For the past nine months I have had the opportunity to volunteer with Midwest Food Connect (MFC) as part of my Master’s in Public Health curriculum through the University of Minnesota. Through my MPH degree students take part in an Applied Practice Experience (APEx) that gives us an opportunity to see what really happens in public and population health organizations. When I was brainstorming about my ideal APEx I pictured working with an organization that interacted with children, taught them about the importance of healthy foods, and incorporated some gardening into their lessons. After some internet searching I stumbled upon MFC and found my ideal organization to work with.
A drawing by a student on how taste testing
different fruits made them feel
Students planted a variety of tomato plants at MY
MN Farmer in Montgomery, MN
Through my time with MFC I saw how essential they are to the public health practice. MFC is able to improve the lives of children by teaching them the life skills to learn about healthy habits and the importance of taking care of the gardens and farms in our community. This ultimately leads to helping children grow up to be happy and healthy adults. This work is essential to public health because in the United States the percentage of children and adolescents affected by obesity has more than tripled since the 1970s1. According to the CDC data from 2015-2016 shows that nearly one in five school age children and young people in the United States are obese1. Many factors contribute to childhood obesity. Some factors are harder to modify: genetics, metabolism, negative childhood events1. Some factors can be modified easily: eating, physical activity, community and neighborhood design, and safety1. MFC has developed lesson plans that complement a child’s education with food education that is currently lacking in the public-school system. Their program is able to modify a child’s access to healthy food education and can play a role in helping children achieve and maintain a healthy weight and lifestyle. The best part of MFC is that students have fun while learning about food!
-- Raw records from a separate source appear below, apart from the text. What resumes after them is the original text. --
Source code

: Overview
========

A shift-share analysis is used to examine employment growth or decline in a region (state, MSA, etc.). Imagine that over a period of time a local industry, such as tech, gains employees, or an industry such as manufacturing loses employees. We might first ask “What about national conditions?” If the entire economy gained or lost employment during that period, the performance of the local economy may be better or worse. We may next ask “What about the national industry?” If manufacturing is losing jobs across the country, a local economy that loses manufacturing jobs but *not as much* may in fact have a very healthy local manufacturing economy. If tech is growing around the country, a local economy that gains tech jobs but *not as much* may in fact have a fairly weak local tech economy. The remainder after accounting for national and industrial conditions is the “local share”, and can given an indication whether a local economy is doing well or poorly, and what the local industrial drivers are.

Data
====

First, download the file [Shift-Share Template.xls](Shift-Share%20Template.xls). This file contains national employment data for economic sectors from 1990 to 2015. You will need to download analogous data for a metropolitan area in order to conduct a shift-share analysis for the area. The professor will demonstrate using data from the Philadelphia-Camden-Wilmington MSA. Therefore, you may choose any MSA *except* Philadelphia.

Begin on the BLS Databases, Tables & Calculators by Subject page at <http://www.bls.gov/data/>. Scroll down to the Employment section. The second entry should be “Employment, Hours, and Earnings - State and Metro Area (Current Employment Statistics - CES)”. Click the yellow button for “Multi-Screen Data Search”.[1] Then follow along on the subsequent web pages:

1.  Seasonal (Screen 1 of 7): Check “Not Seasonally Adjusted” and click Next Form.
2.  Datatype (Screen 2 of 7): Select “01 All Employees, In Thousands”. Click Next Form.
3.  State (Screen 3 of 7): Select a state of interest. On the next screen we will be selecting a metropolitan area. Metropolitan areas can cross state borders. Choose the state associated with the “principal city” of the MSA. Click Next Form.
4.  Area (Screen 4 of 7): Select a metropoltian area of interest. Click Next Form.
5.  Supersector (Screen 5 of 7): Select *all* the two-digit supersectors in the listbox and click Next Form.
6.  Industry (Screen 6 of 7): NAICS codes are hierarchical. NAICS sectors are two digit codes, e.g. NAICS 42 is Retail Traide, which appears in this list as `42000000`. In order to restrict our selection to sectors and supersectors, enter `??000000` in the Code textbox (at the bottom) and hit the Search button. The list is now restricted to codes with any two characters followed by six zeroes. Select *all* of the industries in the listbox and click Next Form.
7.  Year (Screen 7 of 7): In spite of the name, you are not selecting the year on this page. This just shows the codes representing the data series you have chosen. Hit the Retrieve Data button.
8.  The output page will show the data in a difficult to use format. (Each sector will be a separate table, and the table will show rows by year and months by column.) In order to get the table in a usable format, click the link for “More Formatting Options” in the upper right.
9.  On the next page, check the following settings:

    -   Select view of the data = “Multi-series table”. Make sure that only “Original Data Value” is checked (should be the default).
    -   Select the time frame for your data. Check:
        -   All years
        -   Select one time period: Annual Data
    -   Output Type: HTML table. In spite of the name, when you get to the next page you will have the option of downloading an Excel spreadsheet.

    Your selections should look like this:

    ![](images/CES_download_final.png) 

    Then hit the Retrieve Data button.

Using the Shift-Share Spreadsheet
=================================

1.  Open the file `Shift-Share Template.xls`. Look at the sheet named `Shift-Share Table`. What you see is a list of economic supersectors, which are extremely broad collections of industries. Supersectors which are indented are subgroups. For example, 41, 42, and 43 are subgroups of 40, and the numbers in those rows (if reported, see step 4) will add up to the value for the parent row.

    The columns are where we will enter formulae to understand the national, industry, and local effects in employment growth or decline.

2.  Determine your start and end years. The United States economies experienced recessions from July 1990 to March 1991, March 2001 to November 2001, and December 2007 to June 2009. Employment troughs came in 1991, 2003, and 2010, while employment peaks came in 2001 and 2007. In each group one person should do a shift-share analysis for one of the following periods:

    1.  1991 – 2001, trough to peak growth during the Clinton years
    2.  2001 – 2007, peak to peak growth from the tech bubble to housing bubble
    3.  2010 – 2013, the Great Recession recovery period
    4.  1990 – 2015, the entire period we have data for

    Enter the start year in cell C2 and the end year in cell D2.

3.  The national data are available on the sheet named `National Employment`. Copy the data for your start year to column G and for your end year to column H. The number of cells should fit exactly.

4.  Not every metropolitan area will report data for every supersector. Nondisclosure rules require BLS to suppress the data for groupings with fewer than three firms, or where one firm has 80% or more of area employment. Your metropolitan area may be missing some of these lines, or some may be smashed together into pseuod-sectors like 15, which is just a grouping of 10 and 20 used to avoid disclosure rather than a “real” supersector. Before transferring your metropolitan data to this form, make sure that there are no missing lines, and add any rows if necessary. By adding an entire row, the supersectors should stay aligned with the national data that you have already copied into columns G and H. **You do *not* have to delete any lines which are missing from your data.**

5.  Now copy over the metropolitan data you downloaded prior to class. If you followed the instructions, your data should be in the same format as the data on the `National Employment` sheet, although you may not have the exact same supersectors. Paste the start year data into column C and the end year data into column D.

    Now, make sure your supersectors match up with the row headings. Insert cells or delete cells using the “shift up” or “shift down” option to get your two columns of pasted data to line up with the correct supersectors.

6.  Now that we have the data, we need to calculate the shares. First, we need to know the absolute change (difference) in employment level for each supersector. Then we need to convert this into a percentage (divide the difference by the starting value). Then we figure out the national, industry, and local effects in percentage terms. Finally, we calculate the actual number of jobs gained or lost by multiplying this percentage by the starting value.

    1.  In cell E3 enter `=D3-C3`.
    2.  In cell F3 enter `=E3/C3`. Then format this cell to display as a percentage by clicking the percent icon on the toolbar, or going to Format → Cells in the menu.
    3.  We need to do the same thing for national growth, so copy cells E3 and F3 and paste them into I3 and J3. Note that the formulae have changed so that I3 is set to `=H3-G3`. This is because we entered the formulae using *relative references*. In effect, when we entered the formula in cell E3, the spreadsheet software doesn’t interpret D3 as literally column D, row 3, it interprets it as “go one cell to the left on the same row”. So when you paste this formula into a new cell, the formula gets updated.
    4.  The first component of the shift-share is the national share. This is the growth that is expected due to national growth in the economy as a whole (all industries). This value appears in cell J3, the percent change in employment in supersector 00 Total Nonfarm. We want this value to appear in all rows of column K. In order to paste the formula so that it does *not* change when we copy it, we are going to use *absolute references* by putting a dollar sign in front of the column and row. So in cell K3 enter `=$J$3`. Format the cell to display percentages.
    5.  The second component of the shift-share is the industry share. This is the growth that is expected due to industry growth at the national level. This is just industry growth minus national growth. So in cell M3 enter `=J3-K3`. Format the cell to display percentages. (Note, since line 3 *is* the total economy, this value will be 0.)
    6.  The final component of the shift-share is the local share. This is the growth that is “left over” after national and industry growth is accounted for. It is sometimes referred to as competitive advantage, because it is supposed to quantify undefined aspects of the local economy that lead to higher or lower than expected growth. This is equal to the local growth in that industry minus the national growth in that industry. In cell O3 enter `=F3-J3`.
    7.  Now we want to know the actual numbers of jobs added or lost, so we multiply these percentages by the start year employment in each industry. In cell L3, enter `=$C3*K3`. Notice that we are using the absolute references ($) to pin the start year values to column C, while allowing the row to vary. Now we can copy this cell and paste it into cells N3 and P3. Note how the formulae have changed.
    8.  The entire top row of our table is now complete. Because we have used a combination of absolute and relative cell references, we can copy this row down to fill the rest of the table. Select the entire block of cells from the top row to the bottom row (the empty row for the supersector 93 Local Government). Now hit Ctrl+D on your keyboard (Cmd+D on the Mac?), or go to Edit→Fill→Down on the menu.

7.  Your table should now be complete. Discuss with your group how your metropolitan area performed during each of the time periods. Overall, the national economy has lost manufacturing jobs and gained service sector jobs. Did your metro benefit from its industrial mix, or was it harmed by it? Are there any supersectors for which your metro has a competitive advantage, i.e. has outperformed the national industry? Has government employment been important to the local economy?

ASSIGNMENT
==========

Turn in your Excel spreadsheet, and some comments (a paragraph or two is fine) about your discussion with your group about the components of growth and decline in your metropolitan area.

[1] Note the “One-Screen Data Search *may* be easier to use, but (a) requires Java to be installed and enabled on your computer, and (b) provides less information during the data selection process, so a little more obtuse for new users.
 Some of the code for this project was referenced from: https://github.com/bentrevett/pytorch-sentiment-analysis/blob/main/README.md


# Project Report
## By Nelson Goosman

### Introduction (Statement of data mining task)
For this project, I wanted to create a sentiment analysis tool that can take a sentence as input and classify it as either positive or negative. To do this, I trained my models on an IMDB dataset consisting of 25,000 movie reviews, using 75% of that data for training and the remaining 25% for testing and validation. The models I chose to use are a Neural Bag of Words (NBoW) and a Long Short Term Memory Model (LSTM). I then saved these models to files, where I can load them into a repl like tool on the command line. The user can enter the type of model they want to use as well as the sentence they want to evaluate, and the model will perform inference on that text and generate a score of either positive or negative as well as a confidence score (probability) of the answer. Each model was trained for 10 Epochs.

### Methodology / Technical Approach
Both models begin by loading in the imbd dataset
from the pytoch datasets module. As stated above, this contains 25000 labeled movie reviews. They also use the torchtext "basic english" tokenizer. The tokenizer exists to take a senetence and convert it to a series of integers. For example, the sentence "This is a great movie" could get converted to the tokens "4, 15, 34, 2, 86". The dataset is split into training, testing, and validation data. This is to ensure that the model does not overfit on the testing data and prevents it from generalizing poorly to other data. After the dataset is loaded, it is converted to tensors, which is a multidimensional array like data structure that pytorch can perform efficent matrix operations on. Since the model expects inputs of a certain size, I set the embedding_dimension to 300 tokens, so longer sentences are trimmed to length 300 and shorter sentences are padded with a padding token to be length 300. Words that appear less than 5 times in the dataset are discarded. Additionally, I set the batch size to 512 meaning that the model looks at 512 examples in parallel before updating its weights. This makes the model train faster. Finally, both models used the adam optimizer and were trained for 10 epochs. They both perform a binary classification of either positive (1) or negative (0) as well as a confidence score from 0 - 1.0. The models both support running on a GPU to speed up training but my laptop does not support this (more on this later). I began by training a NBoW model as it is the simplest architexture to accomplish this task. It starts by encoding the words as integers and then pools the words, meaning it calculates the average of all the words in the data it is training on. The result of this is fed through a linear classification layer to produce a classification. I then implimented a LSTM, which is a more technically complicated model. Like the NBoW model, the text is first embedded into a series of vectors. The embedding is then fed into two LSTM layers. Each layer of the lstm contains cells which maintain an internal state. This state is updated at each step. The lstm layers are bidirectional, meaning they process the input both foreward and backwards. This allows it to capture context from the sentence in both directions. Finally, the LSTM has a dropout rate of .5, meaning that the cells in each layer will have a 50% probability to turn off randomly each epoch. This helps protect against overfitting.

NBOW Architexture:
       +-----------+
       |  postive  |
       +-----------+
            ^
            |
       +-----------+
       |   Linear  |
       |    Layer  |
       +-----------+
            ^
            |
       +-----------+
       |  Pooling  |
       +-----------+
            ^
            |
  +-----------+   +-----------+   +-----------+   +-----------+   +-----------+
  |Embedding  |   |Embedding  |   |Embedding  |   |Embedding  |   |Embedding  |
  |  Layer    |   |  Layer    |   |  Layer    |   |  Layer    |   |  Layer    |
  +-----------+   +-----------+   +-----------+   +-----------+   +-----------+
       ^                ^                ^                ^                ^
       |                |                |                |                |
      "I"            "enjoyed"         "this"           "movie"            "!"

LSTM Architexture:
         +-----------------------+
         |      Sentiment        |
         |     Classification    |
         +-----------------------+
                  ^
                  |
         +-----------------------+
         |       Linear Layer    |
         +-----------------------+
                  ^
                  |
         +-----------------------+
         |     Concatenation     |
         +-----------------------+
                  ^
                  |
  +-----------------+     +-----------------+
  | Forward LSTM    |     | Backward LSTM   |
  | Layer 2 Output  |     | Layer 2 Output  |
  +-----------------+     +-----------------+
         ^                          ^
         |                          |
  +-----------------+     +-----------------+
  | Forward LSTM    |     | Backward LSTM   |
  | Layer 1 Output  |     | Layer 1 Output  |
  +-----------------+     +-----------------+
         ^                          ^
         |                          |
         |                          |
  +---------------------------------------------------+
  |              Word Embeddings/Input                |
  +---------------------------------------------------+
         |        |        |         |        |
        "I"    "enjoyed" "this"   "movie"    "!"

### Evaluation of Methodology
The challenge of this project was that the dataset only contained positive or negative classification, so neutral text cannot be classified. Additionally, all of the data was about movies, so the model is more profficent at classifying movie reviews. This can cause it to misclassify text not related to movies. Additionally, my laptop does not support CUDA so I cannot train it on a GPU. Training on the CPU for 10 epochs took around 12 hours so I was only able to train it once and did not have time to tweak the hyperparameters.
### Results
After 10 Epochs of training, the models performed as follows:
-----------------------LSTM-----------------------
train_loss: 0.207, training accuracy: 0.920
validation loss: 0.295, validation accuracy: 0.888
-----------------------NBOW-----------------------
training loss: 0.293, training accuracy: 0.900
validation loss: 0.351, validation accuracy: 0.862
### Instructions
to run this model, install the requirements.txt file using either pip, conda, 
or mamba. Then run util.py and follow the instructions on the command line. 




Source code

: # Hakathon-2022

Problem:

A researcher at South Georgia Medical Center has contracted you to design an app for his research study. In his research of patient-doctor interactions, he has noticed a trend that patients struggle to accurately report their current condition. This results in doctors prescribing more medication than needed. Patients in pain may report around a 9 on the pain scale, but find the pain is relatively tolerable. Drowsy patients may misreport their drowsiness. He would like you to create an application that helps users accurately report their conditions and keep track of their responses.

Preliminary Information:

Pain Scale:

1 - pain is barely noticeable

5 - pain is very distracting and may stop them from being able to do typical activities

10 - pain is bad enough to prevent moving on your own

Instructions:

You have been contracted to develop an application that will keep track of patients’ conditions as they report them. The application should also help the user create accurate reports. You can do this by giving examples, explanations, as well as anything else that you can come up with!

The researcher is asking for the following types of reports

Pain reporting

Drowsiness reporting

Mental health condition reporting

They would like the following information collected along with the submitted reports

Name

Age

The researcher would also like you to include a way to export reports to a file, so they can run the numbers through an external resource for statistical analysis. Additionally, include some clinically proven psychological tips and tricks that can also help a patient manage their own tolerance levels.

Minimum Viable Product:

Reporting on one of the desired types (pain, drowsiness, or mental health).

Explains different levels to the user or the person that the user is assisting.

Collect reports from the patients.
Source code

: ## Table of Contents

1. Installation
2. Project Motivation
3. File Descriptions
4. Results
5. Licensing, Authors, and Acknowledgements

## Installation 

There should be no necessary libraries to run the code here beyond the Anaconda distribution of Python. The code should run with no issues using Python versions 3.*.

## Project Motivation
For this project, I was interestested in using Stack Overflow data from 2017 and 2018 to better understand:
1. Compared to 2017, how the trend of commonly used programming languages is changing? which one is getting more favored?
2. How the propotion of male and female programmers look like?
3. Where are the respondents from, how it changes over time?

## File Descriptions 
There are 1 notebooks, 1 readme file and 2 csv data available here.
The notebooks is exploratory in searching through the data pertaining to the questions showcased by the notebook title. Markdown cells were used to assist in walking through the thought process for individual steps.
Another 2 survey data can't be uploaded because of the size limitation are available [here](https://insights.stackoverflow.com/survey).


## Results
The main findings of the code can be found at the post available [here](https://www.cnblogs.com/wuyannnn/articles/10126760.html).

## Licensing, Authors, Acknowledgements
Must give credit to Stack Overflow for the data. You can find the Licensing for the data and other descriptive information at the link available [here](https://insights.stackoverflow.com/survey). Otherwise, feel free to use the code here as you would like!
Green Beans harvested by a student this
summer at Northrup Elementary School
MFC brings in new and exciting whole foods to the classroom and allows students time to explore these foods through making illustrations, cooking demonstrations, and food tasting. During my APEx we visited local farms where students were able to learn about what takes place on a farm, and why it’s important to support our local farmers. Students also spend time in their school’s garden by planting and harvesting different vegetables and herbs. The lesson that MFC develop are incredibly effective, and I’m always surprised at how much information students are able to retain and recall from week to week and from lesson taught in previous years.
Thank you for Uli and his team for allowing me to work with MFC and for the incredible work that they do every day!